Employing the tools of both textual and contextual analysis, this dissertation demonstrates that a central project of Thucydides’ work was to reexamine and radically reinterpret the essential features of Athenian democracy, its relationship to other regime types, and the conditions for its success by considering it as a type of collective hero. It argues that, against the grain of fifth-century democratic ideology, Thucydides developed an account of the imperial democracy that placed it within the tradition of Greek heroism and autocracy, thereby contesting the belief that democracy should be characterized primarily as a form of egalitarian rule antithetically related to kingship and tyranny. In undertaking this project, however, this dissertation shows that Thucydides was less a critic of Athenian democracy than of Athenian democratic ideology. He conceived of his city as a collective autocrat not in an effort to denigrate it, but to better understand the apex that it achieved.

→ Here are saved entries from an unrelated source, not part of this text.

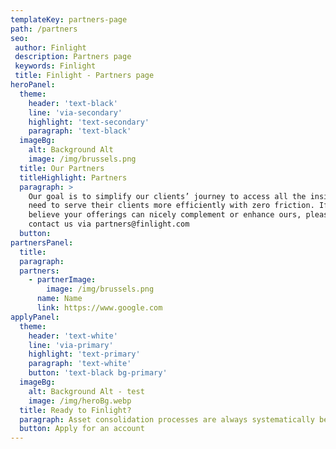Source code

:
 ```yaml
---
templateKey: partners-page
path: /partners
seo:
 author: Finlight
 description: Partners page
 keywords: Finlight
 title: Finlight - Partners page
heroPanel:
  theme:
    header: 'text-black'
    line: 'via-secondary'
    highlight: 'text-secondary'
    paragraph: 'text-black'
  imageBg:
    alt: Background Alt
    image: /img/brussels.png
  title: Our Partners
  titleHighlight: Partners
  paragraph: >
    Our goal is to simplify our clients’ journey to access all the insights they
    need to serve their clients more efficiently with zero friction. If you
    believe your offerings can nicely complement or enhance ours, please do
    contact us via partners@finlight.com
  button:
partnersPanel:
  title:
  paragraph:
  partners:
    - partnerImage:
        image: /img/brussels.png
      name: Name
      link: https://www.google.com
applyPanel:
  theme:
    header: 'text-white'
    line: 'via-primary'
    highlight: 'text-primary'
    paragraph: 'text-white'
    button: 'text-black bg-primary'
  imageBg:
    alt: Background Alt - test
    image: /img/heroBg.webp
  title: Ready to Finlight?
  paragraph: Asset consolidation processes are always systematically better with Finlight.
  button: Apply for an account
---
```

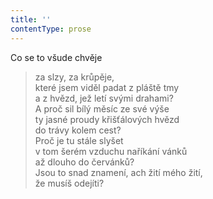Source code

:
 ```yaml
---
title: ''
contentType: prose
---
```


Co se to všude chvěje

> za slzy, za krůpěje,  
> které jsem viděl padat z pláště tmy  
> a z hvězd, jež letí svými drahami?  
> A proč sil bílý měsíc ze své výše  
> ty jasné proudy křišťálových hvězd  
> do trávy kolem cest?  
> Proč je tu stále slyšet  
> v tom šerém vzduchu naříkání vánků  
> až dlouho do červánků?  
> Jsou to snad znamení, ach žití mého žití,  
> že musíš odejíti?
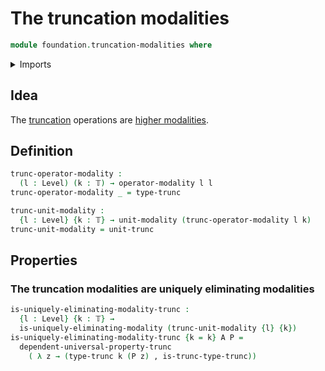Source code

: # The truncation modalities

```agda
module foundation.truncation-modalities where
```

<details><summary>Imports</summary>

```agda
open import foundation.truncations

open import foundation-core.dependent-pair-types
open import foundation-core.truncation-levels
open import foundation-core.universe-levels

open import orthogonal-factorization-systems.modal-operators
open import orthogonal-factorization-systems.uniquely-eliminating-modalities
```

</details>

## Idea

The [truncation](foundation.truncations.md) operations are
[higher modalities](orthogonal-factorization-systems.higher-modalities.md).

## Definition

```agda
trunc-operator-modality :
  (l : Level) (k : 𝕋) → operator-modality l l
trunc-operator-modality _ = type-trunc

trunc-unit-modality :
  {l : Level} {k : 𝕋} → unit-modality (trunc-operator-modality l k)
trunc-unit-modality = unit-trunc
```

## Properties

### The truncation modalities are uniquely eliminating modalities

```agda
is-uniquely-eliminating-modality-trunc :
  {l : Level} {k : 𝕋} →
  is-uniquely-eliminating-modality (trunc-unit-modality {l} {k})
is-uniquely-eliminating-modality-trunc {k = k} A P =
  dependent-universal-property-trunc
    ( λ z → (type-trunc k (P z) , is-trunc-type-trunc))
```
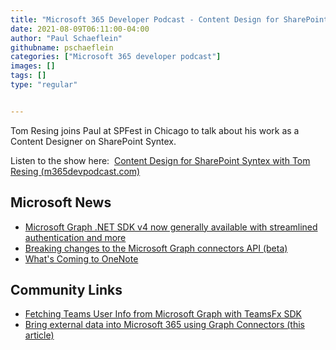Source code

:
 ```yaml
---
title: "Microsoft 365 Developer Podcast - Content Design for SharePoint Syntex with Tom Resing"
date: 2021-08-09T06:11:00-04:00
author: "Paul Schaeflein"
githubname: pschaeflein
categories: ["Microsoft 365 developer podcast"]
images: []
tags: []
type: "regular"


---
```


Tom Resing joins Paul at SPFest in Chicago to talk about his work as a
Content Designer on SharePoint Syntex.

Listen to the show here:  [Content Design for SharePoint Syntex with Tom
Resing
(m365devpodcast.com)](https://www.m365devpodcast.com/e/content-design-for-sharepoint-syntex-with-tom-resing/)
## Microsoft News 

-   [Microsoft Graph .NET SDK v4 now generally available with
    streamlined authentication and
    more](https://developer.microsoft.com/en-us/graph/blogs/microsoft-graph-net-sdk-v4-now-generally-available-with-streamlined-authentication-and-more/?WT.mc_id=M365-MVP-4025164)
-   [Breaking changes to the Microsoft Graph connectors API
    (beta)](https://developer.microsoft.com/en-us/graph/blogs/breaking-changes-to-the-microsoft-graph-connectors-api-beta/?utm_source=pocket_mylist?WT.mc_id=M365-MVP-4025164)
-   [What's Coming to
    OneNote](https://techcommunity.microsoft.com/t5/office-365-blog/what-s-coming-to-onenote/ba-p/2612960?WT.mc_id=M365-MVP-4025164)

## Community Links 

-   [Fetching Teams User Info from Microsoft Graph with TeamsFx
    SDK](https://dev.to/azure/fetching-teams-user-info-from-microsoft-graph-with-teamsfx-sdk-301c)
-   [Bring external data into Microsoft 365 using Graph Connectors (this
    article)](https://www.sharepointnutsandbolts.com/2021/08/Microsoft-365-external-data-graph-connectors.html)
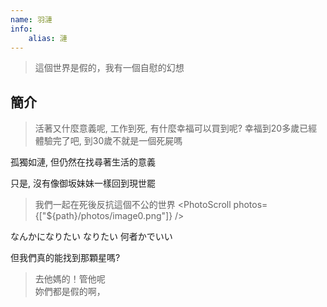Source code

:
 ```yaml
---
name: 羽漣
info:
    alias: 漣
---
```


> 這個世界是假的，我有一個自慰的幻想

## 簡介

> 活著又什麼意義呢, 工作到死, 有什麼幸福可以買到呢? 幸福到20多歲已經體驗完了吧, 到30歲不就是一個死屍嗎

孤獨如漣, 但仍然在找尋著生活的意義

只是, 沒有像御坂妹妹一樣回到現世罷

> 我們一起在死後反抗這個不公的世界
> <PhotoScroll photos={["${path}/photos/image0.png"]} />

なんかになりたい なりたい 何者かでいい

但我們真的能找到那顆星嗎?

> 去他媽的！管他呢  
> 妳們都是假的啊，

This dissertation further demonstrates that, in redescribing Athenian democracy as a heroic autocrat, Thucydides also set out to reinvent the Greek tradition of heroic autocracy. His commitment to a rationalistic and naturalistic mode of inquiry practiced by fellow fifth-century thinkers such as the Hippocratic medical writers appears to have provided some of the impetus for this ambition. However, this dissertation shows that it also stems from Thucydides’ deep and careful contemplation of the Athenian experience of the war itself. Recognizing that many of the central fixtures of the heroic worldview offered a helpful frame for thinking about the causes and pitfalls of democratic greatness, Thucydides nevertheless perceived that these could get him only so far. This dissertation tracks the crucial differences between a collective, democratic autocrat and an individual hero that had to be accounted for if the rise and fall of Athens was to be made fully intelligible. Many of these flowed from the democratic hero’s ability to selectively incorporate egalitarian practices into its domestic organization. At the most basic level, some degree of equality allowed for greater inclusivity, cooperation, and collective action in the heroic project, which translated directly into greater power. This was an unambiguous good, but the same cannot be said of all manifestations of equality within the democracy. In the deliberative sphere, the possession of an equal vote by all citizens created a variable dynamic between people and leaders, resulting in either excellent or catastrophic policy depending on the relative merit of those who vied for popular leadership. For Thucydides, this dissertation shows, the success of the democratic hero depended on the maintenance of a delicate balance between egalitarian and autocratic relationships among citizens, and the eventual tragic fall of the democratic hero could be traced to the overextension of equality in the deliberative sphere, which led to untrammeled autocratic ambitions abroad and ruinous civil war at home.